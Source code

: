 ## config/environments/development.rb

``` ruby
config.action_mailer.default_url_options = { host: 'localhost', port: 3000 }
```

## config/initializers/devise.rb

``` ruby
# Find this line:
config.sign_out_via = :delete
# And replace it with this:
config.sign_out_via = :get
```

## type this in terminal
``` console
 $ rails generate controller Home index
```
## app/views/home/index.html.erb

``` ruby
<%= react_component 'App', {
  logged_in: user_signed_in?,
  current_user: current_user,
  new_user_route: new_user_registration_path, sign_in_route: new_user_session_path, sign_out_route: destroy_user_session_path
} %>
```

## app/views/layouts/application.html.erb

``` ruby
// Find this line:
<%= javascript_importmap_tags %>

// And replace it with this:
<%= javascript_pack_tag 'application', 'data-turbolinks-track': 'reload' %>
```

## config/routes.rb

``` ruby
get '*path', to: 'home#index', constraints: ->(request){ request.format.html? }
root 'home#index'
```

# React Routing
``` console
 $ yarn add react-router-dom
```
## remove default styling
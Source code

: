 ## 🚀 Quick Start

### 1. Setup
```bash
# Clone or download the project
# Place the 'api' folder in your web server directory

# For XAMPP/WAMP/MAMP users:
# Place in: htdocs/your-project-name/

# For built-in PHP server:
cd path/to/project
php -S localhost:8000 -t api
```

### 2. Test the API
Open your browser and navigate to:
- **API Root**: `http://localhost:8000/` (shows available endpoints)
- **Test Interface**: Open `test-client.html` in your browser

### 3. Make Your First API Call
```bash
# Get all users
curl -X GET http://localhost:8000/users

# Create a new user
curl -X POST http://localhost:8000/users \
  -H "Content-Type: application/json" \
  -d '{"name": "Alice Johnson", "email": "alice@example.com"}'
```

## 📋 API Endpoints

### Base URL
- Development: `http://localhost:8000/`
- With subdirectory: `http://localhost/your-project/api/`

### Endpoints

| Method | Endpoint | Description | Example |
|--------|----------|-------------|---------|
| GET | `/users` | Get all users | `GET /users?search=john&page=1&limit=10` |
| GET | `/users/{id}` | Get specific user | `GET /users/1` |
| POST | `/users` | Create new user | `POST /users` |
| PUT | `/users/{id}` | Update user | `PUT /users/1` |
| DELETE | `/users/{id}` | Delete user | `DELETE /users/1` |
* * * * *
▸ To do
Within the listing, how many lines hold the word "users"? Only the number is to be given.

▸ Result of the exercise
9